J.P. Belmondo es quizá la única razón que sostiene este disparate, y aunque el actor siempre me ha parecido uno de los caraduras o galanes mamporreros más entrañables, y que el film es un vehículo a medida para él, he de sentenciar que aquí está también hostiable (guionista y director van en el dudoso top). Sí, muchas sonrisitas marca de la casa. Sí, mucha escena a lo Pepito Piscinas para lucir cuerpazo (tenía entonces 40 envidiables años). Sí, mucho de su espontaneidad y su carisma. Pero con eso no llega, porque aquí la chorrada del guión hace demasiada sombra a todo lo demás. Es un escollo prácticamente insalvable. Y no se me escapa que la intención del asunto es mofarse de ciertas cosas; pero eso puede hacer bien, regular o mal. Adivinen por dónde se maneja (irónicamente) 'Le Magnifique'.

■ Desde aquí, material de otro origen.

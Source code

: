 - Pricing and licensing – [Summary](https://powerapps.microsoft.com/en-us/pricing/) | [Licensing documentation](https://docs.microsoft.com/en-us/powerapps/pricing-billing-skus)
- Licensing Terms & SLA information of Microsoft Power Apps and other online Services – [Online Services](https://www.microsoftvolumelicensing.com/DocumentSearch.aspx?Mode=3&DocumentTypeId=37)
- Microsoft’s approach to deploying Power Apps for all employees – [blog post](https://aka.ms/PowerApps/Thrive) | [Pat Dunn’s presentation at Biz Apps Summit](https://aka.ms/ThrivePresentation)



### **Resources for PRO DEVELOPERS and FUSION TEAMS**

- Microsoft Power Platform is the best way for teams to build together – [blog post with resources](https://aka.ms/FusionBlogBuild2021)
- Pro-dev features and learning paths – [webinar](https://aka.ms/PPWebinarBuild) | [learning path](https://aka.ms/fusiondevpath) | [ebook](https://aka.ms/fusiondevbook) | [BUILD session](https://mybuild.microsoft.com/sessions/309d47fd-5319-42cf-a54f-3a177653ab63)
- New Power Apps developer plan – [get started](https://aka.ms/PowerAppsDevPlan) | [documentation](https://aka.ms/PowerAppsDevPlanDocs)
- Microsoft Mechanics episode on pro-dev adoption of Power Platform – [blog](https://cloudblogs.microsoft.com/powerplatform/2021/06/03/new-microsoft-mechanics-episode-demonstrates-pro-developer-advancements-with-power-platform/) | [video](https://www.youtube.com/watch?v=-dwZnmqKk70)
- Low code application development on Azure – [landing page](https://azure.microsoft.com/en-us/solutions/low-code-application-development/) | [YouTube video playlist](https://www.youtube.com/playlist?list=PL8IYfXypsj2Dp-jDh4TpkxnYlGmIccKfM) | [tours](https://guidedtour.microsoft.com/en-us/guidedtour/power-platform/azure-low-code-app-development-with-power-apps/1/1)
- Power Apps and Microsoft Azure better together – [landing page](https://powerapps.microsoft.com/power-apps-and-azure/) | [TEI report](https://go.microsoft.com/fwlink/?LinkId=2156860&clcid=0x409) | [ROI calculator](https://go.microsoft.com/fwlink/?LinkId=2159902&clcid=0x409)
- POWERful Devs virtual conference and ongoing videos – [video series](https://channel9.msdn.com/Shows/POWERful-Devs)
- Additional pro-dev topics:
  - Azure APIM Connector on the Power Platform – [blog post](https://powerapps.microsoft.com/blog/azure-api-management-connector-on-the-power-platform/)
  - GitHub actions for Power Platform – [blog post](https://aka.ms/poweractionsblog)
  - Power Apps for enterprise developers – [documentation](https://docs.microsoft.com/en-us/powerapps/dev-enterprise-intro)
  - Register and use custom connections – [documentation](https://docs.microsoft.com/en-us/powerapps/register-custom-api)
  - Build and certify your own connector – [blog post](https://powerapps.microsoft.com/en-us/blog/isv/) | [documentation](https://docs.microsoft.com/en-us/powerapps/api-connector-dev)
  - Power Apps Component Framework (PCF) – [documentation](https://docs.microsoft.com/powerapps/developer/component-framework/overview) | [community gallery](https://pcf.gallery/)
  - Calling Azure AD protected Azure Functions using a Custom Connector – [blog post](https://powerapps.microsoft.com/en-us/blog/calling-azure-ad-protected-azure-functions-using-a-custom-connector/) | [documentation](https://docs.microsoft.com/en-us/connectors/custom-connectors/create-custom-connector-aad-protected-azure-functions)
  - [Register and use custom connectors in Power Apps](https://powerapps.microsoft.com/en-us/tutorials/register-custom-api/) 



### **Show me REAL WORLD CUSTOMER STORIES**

Después de 20 abracadabrantes y lamentables minutos, por fin se revela "la gracia" de la cosa, menos mal. Resulta que todas estas bobadas que hemos estado padeciendo no son sino la visualización chirigotesca de lo que se pasa por el magín del escritor François Merlin, que es también Belmondo, y casi la antítesis del sofisticado "Magnifique". Es un cutre total, un tirado en camiseta imperio que fuma como un carretero, y que está casi en la ruina y además atascado en la escritura de la próxima en la serie de sus historietas pulp. Momentos cotidianos intercalados entre los desvaríos de sus personajes (a los que vemos con el físico de otros de su vida real): vienen el electricista, que no hace nada porque no ha venido el fontanero. Además se le jode la maquina de escribir. Le visita el gorrón de su hijo. Por allí emburria la señora de la limpieza. Se va al editor a llevar lo poco que lleva escrito. Se cruza con la Bisset, que es su vecina. El editor (Vittorio Caprioli), que es un cínico, un cachondo y un pasota, hace como tal y le manda a casa de vacío a escribir. En fin. Fíjense que incluso por boca del novelista Merlin (tiene cojones esto) escuchamos a casi la hora de metraje lo siguiente: "Estoy cayendo en lo burlesco, estoy escribiendo disparates". El asqueado espectador asiente apesadumbrado. Efectivigüonder (qué bien traído): el humor es lamentablemente pueril, disparatado y tontainas como para que no descargue sobre el visionante una tempestad de sonrojo ajeno. Qué memeces de diálogos. Qué astracanada algunas escenas. Qué poca sutilidad a la hora de hacer chanza de nuestros queridos filmes de superespías. Por el amor del cielo, qué poquita gracia tienen nuestros vecinos. Por mi cabeza, como en un CinExin, desfilaban imágenes a lo videoclip de Pepe Botella, de camiones de fruta volcados en La Junquera, de un cuadro de Goya, de aquella tía guarrísima e hiperpilosa del camping de cuando tenía 15 años, del cabezazo de Zidane, de... Madre mía, esto logra que hasta desvaríe más de la cuenta.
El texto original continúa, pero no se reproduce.